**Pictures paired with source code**
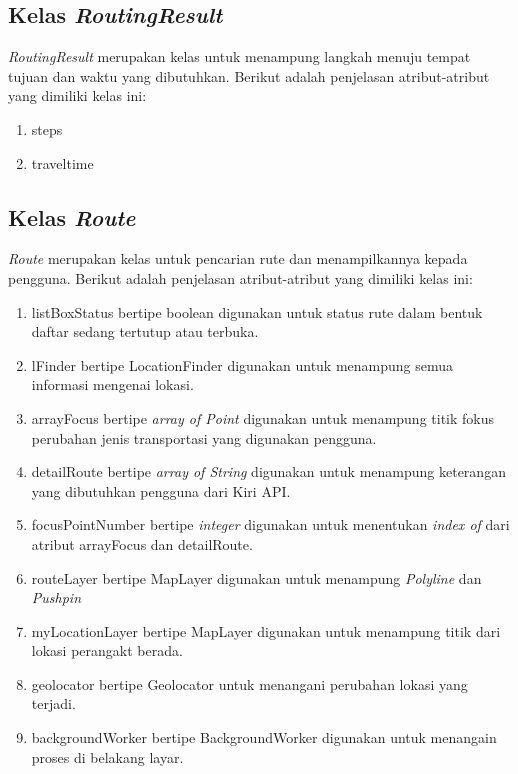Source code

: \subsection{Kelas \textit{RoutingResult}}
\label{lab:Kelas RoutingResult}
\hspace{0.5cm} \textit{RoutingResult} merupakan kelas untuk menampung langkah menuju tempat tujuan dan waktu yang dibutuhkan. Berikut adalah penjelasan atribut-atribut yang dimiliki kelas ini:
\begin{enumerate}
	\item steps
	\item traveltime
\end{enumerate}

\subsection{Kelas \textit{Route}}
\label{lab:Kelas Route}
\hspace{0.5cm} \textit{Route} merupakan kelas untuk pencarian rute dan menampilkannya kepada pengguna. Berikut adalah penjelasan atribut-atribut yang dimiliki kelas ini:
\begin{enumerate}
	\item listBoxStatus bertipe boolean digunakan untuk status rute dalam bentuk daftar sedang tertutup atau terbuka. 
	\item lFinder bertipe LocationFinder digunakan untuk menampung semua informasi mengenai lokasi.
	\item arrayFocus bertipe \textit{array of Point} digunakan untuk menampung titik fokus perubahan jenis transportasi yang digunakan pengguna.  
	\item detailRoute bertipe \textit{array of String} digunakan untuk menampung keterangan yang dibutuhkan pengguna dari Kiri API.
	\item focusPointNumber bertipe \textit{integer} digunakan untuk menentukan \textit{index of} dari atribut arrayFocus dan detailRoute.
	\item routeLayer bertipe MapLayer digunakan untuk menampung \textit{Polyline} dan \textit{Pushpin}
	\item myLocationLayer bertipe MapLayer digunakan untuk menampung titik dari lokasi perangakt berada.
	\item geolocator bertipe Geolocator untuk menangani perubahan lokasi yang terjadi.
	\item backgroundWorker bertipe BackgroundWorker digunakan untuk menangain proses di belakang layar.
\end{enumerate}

**ACTIVITY**
Which lines of the data contain the string "textit"? Copy each of them.

**ANSWER TO THE PROBLEM**
: \subsection{Kelas \textit{RoutingResult}}
\hspace{0.5cm} \textit{RoutingResult} merupakan kelas untuk menampung langkah menuju tempat tujuan dan waktu yang dibutuhkan. Berikut adalah penjelasan atribut-atribut yang dimiliki kelas ini:
\subsection{Kelas \textit{Route}}
\hspace{0.5cm} \textit{Route} merupakan kelas untuk pencarian rute dan menampilkannya kepada pengguna. Berikut adalah penjelasan atribut-atribut yang dimiliki kelas ini:
	\item arrayFocus bertipe \textit{array of Point} digunakan untuk menampung titik fokus perubahan jenis transportasi yang digunakan pengguna.  
	\item detailRoute bertipe \textit{array of String} digunakan untuk menampung keterangan yang dibutuhkan pengguna dari Kiri API.
	\item focusPointNumber bertipe \textit{integer} digunakan untuk menentukan \textit{index of} dari atribut arrayFocus dan detailRoute.
	\item routeLayer bertipe MapLayer digunakan untuk menampung \textit{Polyline} dan \textit{Pushpin}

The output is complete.